Quote the entries below from the line with "재 구축 할 수 있음" through the line with "## 스프링 인티그레이션 프레임워크", both ends included, and only those lines.

Information supplied Start Marker

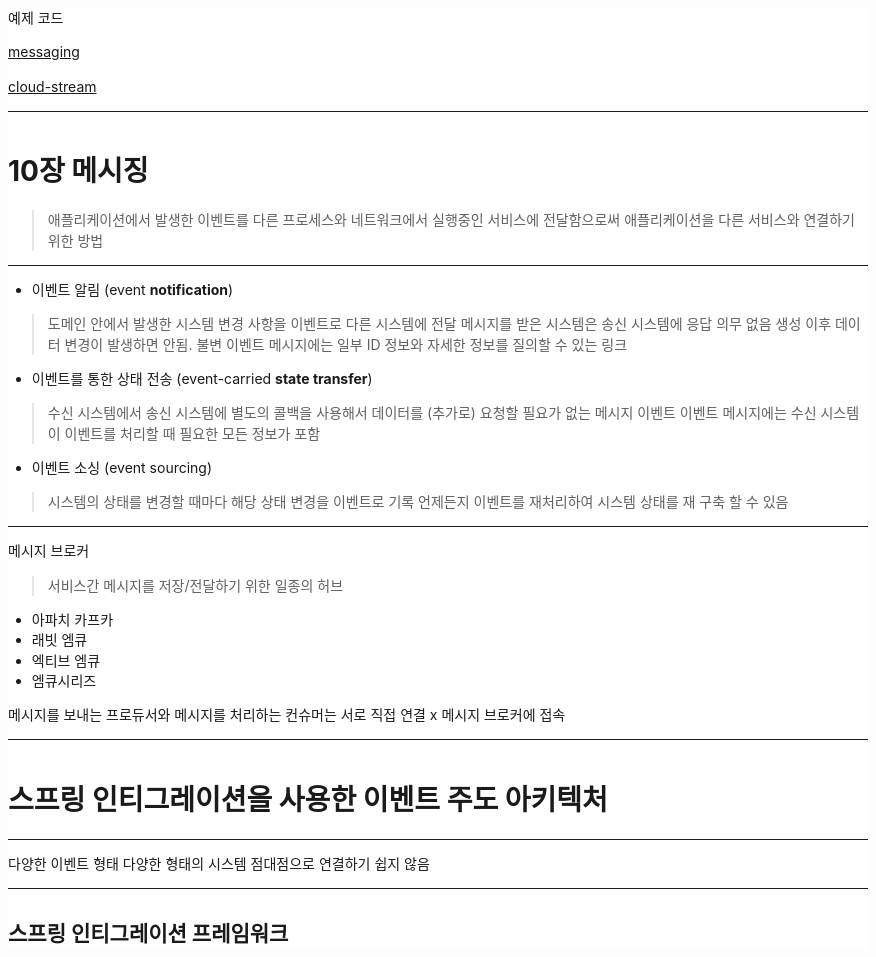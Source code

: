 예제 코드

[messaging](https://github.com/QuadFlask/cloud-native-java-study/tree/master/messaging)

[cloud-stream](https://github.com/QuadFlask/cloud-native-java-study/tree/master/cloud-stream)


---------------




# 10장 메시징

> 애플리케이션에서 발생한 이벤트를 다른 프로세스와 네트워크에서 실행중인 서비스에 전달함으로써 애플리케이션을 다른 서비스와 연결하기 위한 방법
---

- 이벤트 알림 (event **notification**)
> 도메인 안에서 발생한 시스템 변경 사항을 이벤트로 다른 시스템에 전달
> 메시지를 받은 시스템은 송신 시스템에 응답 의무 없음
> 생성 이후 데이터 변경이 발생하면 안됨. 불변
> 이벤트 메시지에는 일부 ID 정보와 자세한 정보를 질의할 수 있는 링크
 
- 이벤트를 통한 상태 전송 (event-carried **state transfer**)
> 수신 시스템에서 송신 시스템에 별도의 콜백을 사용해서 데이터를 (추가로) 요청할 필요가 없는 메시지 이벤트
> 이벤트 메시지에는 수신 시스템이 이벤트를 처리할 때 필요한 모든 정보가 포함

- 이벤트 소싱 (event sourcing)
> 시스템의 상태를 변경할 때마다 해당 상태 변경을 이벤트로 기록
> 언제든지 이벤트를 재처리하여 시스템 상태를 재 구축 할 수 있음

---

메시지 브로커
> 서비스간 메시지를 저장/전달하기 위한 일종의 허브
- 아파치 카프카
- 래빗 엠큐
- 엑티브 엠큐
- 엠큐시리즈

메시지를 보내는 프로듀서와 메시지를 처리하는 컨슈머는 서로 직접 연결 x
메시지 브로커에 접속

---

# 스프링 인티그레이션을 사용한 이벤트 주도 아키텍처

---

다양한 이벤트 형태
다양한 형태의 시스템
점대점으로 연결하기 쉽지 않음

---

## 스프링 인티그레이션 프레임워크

Information supplied End Marker
Information supplied Start Marker

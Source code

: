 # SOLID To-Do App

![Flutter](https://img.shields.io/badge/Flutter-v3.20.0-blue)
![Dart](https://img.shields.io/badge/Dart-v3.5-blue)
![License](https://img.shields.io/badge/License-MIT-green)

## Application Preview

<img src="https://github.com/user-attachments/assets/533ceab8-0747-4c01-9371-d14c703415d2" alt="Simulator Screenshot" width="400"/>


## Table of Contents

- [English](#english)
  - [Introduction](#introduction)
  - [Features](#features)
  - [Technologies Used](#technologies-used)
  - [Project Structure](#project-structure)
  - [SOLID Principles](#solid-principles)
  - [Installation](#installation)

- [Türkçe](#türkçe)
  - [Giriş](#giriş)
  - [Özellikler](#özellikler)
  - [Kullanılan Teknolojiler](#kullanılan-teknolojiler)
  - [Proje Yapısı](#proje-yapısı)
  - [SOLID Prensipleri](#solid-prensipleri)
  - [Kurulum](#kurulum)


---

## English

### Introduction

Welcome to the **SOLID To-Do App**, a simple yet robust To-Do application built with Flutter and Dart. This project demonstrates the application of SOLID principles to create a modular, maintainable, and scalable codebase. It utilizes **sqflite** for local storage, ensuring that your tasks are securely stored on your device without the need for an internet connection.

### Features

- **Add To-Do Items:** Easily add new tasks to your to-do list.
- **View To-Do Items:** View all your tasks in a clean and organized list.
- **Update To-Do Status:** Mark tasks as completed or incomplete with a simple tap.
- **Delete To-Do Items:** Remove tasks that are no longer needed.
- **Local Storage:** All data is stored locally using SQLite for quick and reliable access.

Information supplied End Marker
Information supplied Start Marker

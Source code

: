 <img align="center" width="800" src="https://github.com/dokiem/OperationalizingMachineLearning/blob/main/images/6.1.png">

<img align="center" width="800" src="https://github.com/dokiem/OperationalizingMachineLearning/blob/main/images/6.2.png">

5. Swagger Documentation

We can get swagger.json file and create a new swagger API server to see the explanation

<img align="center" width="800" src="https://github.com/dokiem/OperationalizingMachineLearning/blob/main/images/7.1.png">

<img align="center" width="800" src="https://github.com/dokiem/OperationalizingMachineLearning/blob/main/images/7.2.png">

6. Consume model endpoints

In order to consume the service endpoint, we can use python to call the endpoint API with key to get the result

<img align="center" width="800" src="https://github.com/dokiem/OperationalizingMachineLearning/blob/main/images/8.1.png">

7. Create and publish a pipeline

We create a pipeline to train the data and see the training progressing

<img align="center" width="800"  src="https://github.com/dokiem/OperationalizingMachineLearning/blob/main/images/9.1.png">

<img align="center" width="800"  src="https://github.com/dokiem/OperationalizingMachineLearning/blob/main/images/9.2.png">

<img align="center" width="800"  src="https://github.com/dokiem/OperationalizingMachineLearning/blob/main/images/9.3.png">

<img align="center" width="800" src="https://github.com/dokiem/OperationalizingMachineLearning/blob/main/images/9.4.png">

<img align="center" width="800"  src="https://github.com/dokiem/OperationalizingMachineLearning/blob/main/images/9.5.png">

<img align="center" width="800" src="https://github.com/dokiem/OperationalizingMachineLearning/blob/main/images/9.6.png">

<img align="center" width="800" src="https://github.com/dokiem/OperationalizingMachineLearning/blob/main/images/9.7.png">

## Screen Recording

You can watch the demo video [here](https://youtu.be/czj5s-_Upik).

Information supplied End Marker

### [Solution to this task]
> 언제든지 이벤트를 재처리하여 시스템 상태를 재 구축 할 수 있음

---

메시지 브로커
> 서비스간 메시지를 저장/전달하기 위한 일종의 허브
- 아파치 카프카
- 래빗 엠큐
- 엑티브 엠큐
- 엠큐시리즈

메시지를 보내는 프로듀서와 메시지를 처리하는 컨슈머는 서로 직접 연결 x
메시지 브로커에 접속

---

# 스프링 인티그레이션을 사용한 이벤트 주도 아키텍처

---

다양한 이벤트 형태
다양한 형태의 시스템
점대점으로 연결하기 쉽지 않음

---

## 스프링 인티그레이션 프레임워크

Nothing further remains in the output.